Quebec City keeps the faith on NHL return

QUEBEC CITY — When Las Vegas celebrated the announcement it was joining the NHL last June 22, there was sadness and anger 2,744 miles away.

Quebec City again had been snubbed in its attempt to rejoin the NHL after the Nordiques bolted for Denver in 1995 and became the Colorado Avalanche.

Despite the bitterness, there remains hope that this city will once again have pro hockey.

“I remain optimistic, but it’s hard,” said Jean Phillipe Roy, a local fan who was getting his hockey fix at the Jan. 30 Canadian Hockey League Prospects game at the Videotron Centre. “We never thought the NHL would turn down $500 million.”

Kevin Dube, the hockey writer for Le Journal de Quebec, the city’s main newspaper, said people are still bewildered by the NHL’s decision to pass on Quebec City.

“I think hope had never been higher than last June,” Dube said. “There was a lot of disappointment after the announcement. Everybody was pissed.”

There’s plenty of blame to go around. Some blame Quebecor, the group which tried to land the expansion team, for not doing more to convince the owners that they could handle the dip in the Canadian dollar and have the franchise on solid financial footing. Some say the timing wasn’t right because of the Canadian economy. Some conspiracy theorists believe the Montreal Canadiens don’t want any competition and have convinced the other NHL owners to say no to Quebec City.

But most blame NHL commissioner Gary Bettman. Those that do are convinced Bettman has something personal against Quebec City (Bettman has said many times he has no issue with Quebec).

“If Bettman stays commissioner, hockey is never coming back here,” said Patrick Des Gagne, a beer vendor at the arena.

Interestingly though, Des Gagne said having the NHL back would hurt his business.

“Listen,” he said in broken English. “I make $9.50 an hour plus tips. If we get the NHL, this place will be sold out and there’ll be more competition for me. They’ll hire more vendors to sell beer.”

On this night, there’s around 9,700 in the Videotron Centre, leaving it half empty. Des Gagne has very little competition as he sells his Budweiser and Bud Light on the wide concourse. But as a citizen, he wants the Nordiques back.

“We have this beautiful building and the fans know the game,” he said. “Nothing against Vegas, but we should have our team back too.”

Roy said it’s hard to understand why the NHL keeps turning down Quebec City.

“They didn’t build this building for nothing,” he said of the Videotron Centre, which opened in 2015, seats 18,259 for hockey and cost $370 million to build. “It seems Quebecor can do more. But they prefer to be low profile.”

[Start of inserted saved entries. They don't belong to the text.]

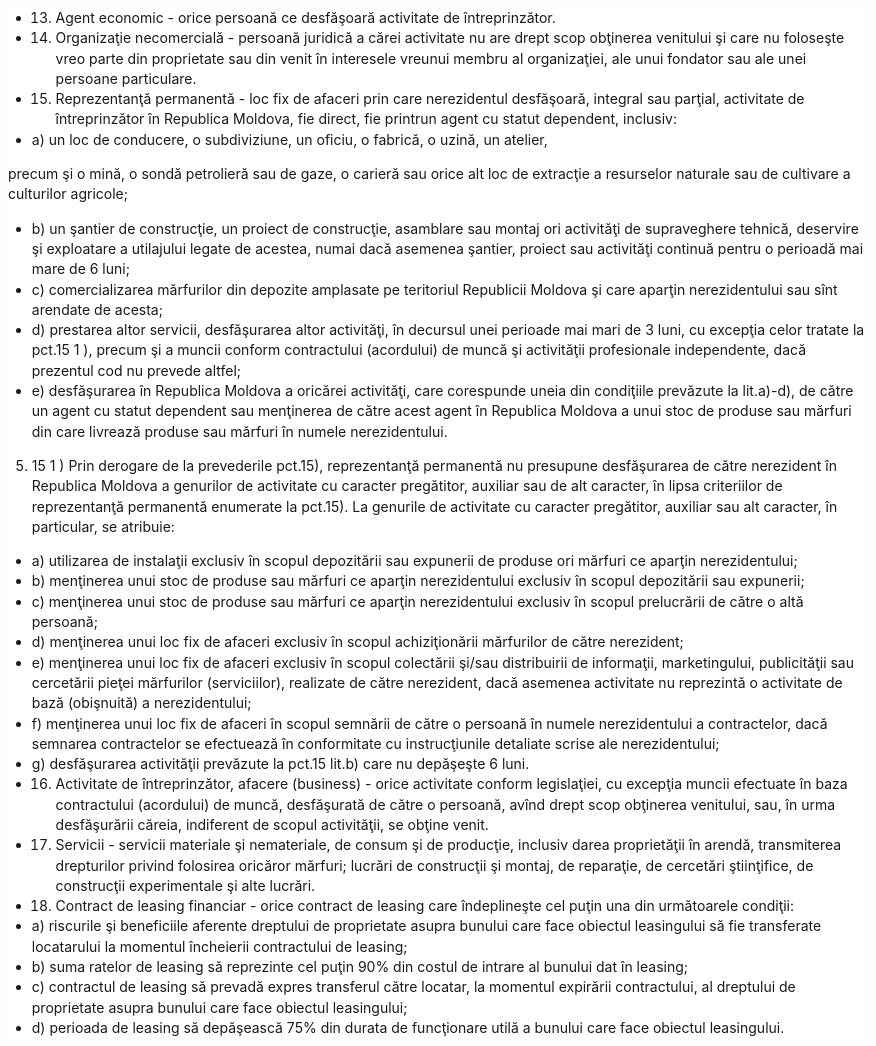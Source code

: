 - 13) Agent economic - orice persoană ce desfăşoară activitate de întreprinzător.
- 14) Organizaţie necomercială - persoană juridică a cărei activitate nu are drept scop obţinerea venitului şi care nu foloseşte vreo parte din proprietate sau din venit în interesele vreunui membru al organizaţiei, ale unui fondator sau ale unei persoane particulare.
- 15) Reprezentanţă permanentă - loc fix de afaceri prin care nerezidentul desfăşoară, integral sau parţial, activitate de întreprinzător în Republica Moldova, fie direct, fie printrun agent cu statut dependent, inclusiv:
- a) un loc de conducere, o subdiviziune, un oficiu, o fabrică, o uzină, un atelier,

precum şi o mină, o sondă petrolieră sau de gaze, o carieră sau orice alt loc de extracţie a resurselor naturale sau de cultivare a culturilor agricole;

- b) un şantier de construcţie, un proiect de construcţie, asamblare sau montaj ori activităţi de supraveghere tehnică, deservire şi exploatare a utilajului legate de acestea, numai dacă asemenea şantier, proiect sau activităţi continuă pentru o perioadă mai mare de 6 luni;
- c) comercializarea mărfurilor din depozite amplasate pe teritoriul Republicii Moldova şi care aparţin nerezidentului sau sînt arendate de acesta;
- d) prestarea altor servicii, desfăşurarea altor activităţi, în decursul unei perioade mai mari de 3 luni, cu excepţia celor tratate la pct.15 1 ), precum şi a muncii conform contractului (acordului) de muncă şi activităţii profesionale independente, dacă prezentul cod nu prevede altfel;
- e) desfăşurarea în Republica Moldova a oricărei activităţi, care corespunde uneia din condiţiile prevăzute la lit.а)-d), de către un agent cu statut dependent sau menţinerea de către acest agent în Republica Moldova a unui stoc de produse sau mărfuri din care livrează produse sau mărfuri în numele nerezidentului.
5. 15 1 ) Prin derogare de la prevederile pct.15), reprezentanţă permanentă nu presupune desfăşurarea de către nerezident în Republica Moldova a genurilor de activitate cu caracter pregătitor, auxiliar sau de alt caracter, în lipsa criteriilor de reprezentanţă permanentă enumerate la pct.15). La genurile de activitate cu caracter pregătitor, auxiliar sau alt caracter, în particular, se atribuie:
- a) utilizarea de instalaţii exclusiv în scopul depozitării sau expunerii de produse ori mărfuri ce aparţin nerezidentului;
- b) menţinerea unui stoc de produse sau mărfuri ce aparţin nerezidentului exclusiv în scopul depozitării sau expunerii;
- c) menţinerea unui stoc de produse sau mărfuri ce aparţin nerezidentului exclusiv în scopul prelucrării de către o altă persoană;
- d) menţinerea unui loc fix de afaceri exclusiv în scopul achiziţionării mărfurilor de către nerezident;
- e) menţinerea unui loc fix de afaceri exclusiv în scopul colectării şi/sau distribuirii de informaţii, marketingului, publicităţii sau cercetării pieţei mărfurilor (serviciilor), realizate de către nerezident, dacă asemenea activitate nu reprezintă o activitate de bază (obişnuită) a nerezidentului;
- f) menţinerea unui loc fix de afaceri în scopul semnării de către o persoană în numele nerezidentului a contractelor, dacă semnarea contractelor se efectuează în conformitate cu instrucţiunile detaliate scrise ale nerezidentului;
- g) desfăşurarea activităţii prevăzute la pct.15 lit.b) care nu depăşeşte 6 luni.
- 16) Activitate   de   întreprinzător,   afacere   (business) -   orice   activitate   conform legislaţiei,   cu   excepţia   muncii   efectuate   în   baza   contractului   (acordului)   de   muncă, desfăşurată de către o persoană, avînd drept scop obţinerea venitului, sau, în urma desfăşurării căreia, indiferent de scopul activităţii, se obţine venit.
- 17) Servicii - servicii materiale şi nemateriale, de consum şi de producţie, inclusiv darea proprietăţii în arendă, transmiterea drepturilor privind folosirea oricăror mărfuri; lucrări   de   construcţii   şi   montaj,   de   reparaţie,   de   cercetări   ştiinţifice,   de   construcţii experimentale şi alte lucrări.
- 18) Contract de leasing financiar - orice contract de leasing care îndeplineşte cel puţin una din următoarele condiţii:
- a) riscurile şi beneficiile aferente dreptului de proprietate asupra bunului care face obiectul leasingului să fie transferate locatarului la momentul încheierii contractului de leasing;
- b) suma ratelor de leasing să reprezinte cel puţin 90% din costul de intrare al bunului dat în leasing;
- c) contractul de leasing să prevadă expres transferul către locatar, la momentul expirării   contractului,   al   dreptului   de   proprietate   asupra   bunului   care   face   obiectul leasingului;
- d) perioada de leasing să depăşească 75% din durata de funcţionare utilă a bunului care face obiectul leasingului.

Attempts to reach Quebecor officials for this story were unsuccessful.

Technically, expansion to Quebec City is not dead. The NHL has tabled it for now. But the reality is if the city is going to get pro hockey back, it is likely going to be through relocation.

When Carolina Hurricanes owner Peter Karmanos recently said he might be willing to sell the team, Quebec City’s fanbase got excited. There was some mild speculation that in light of the New York Islanders’ issues at Barclays Center the team would move from Brooklyn to Canada. And when Arizona State announced last Friday it was pulling out of its deal with the Arizona Coyotes, immediately message boards lit up with speculation of the Coyotes headed to Quebec.

But that probably won’t happen because the Western Conference only has 15 teams with the Golden Knights. Move the Coyotes to Quebec and that gives the East 17 teams, which means someone would have to move to the West. And that’s going to be hard to convince an Eastern Conference owner to switch conferences because it affects travel, game times and regional TV contracts.

“I think Carolina is the best chance right now,” Dube said.

Still, the economic factor looms in keeping Quebec City on the outside looking in. On June 22, the day the announcement was made that Quebec did not get an expansion team, the Canadian dollar was worth just 77 cents. Monday, it was worth 76.4 cents.

“The dollar is still an issue,” Dube said.

How long will the fans stay patient? The NHL appears in no rush to find its 32nd team. It waits for Seattle to put a shovel in the ground on a new arena. It’s dealing with the Islanders and Coyotes arena situations while seeing what Karmanos eventually does in Raleigh with the Hurricanes.

Right now, Quebec City is on the NHL’s back burner.

“It doesn’t take a lot to bring back hope,” Dube said. “We have this building and the people here want a team. At some point I believe we’ll have the NHL back.”